── DATASET ──

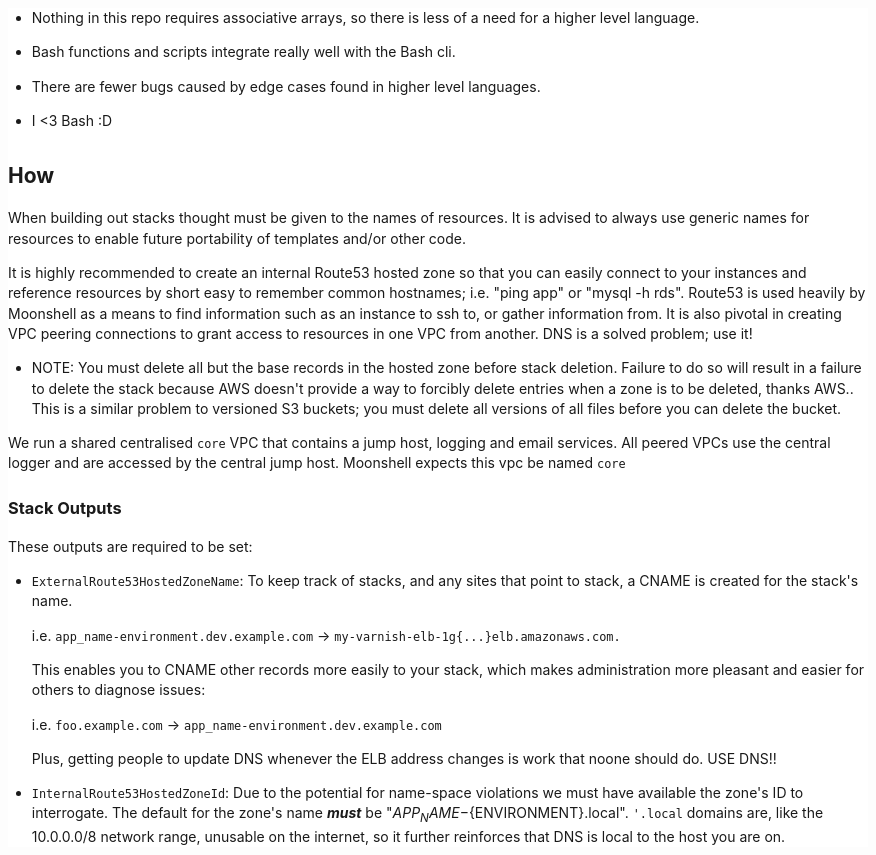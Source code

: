 * Nothing in this repo requires associative arrays, so there is less of a need
  for a higher level language.

* Bash functions and scripts integrate really well with the Bash cli.

* There are fewer bugs caused by edge cases found in higher level languages.

* I <3 Bash :D

## How

When building out stacks thought must be given to the names of resources. It is
advised to always use generic names for resources to enable future portability
of templates and/or other code.

It is highly recommended to create an internal Route53 hosted zone so that you
can easily connect to your instances and reference resources by short easy to
remember common hostnames; i.e. "ping app" or "mysql -h rds". Route53 is used
heavily by Moonshell as a means to find information such as an instance to
ssh to, or gather information from. It is also pivotal in creating VPC peering
connections to grant access to resources in one VPC from another. DNS is a
solved problem; use it!

* NOTE: You must delete all but the base records in the hosted zone before
  stack deletion. Failure to do so will result in a failure to delete the stack
  because AWS doesn't provide a way to forcibly delete entries when a zone is
  to be deleted, thanks AWS.. This is a similar problem to versioned S3
  buckets; you must delete all versions of all files before you can delete the
  bucket.

We run a shared centralised `core` VPC that contains a jump host, logging and
email services. All peered VPCs use the central logger and are accessed by the
central jump host. Moonshell expects this vpc be named `core`

### Stack Outputs

These outputs are required to be set:

* `ExternalRoute53HostedZoneName`: To keep track of stacks, and any sites that
  point to stack, a CNAME is created for the stack's name.

  i.e. `app_name-environment.dev.example.com` -> `my-varnish-elb-1g{...}elb.amazonaws.com.`

  This enables you to CNAME other records more easily to your stack, which
  makes administration more pleasant and easier for others to diagnose issues:

  i.e. `foo.example.com` -> `app_name-environment.dev.example.com`

  Plus, getting people to update DNS whenever the ELB address changes is work
  that noone should do. USE DNS!!

* `InternalRoute53HostedZoneId`: Due to the potential for name-space violations
  we must have available the zone's ID to interrogate. The default for the
  zone's name ***must*** be "${APP_NAME}-${ENVIRONMENT}.local". `'.local`
  domains are, like the 10.0.0.0/8 network range, unusable on the internet, so
  it further reinforces that DNS is local to the host you are on.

───

▶ [WORK TO BE COMPLETED]: Exactly the lines from the one containing "we must have" through the final line of the records above are needed, copied word for word.

▶ [EXERCISE OUTPUT]:
  we must have available the zone's ID to interrogate. The default for the
  zone's name ***must*** be "${APP_NAME}-${ENVIRONMENT}.local". `'.local`
  domains are, like the 10.0.0.0/8 network range, unusable on the internet, so
  it further reinforces that DNS is local to the host you are on.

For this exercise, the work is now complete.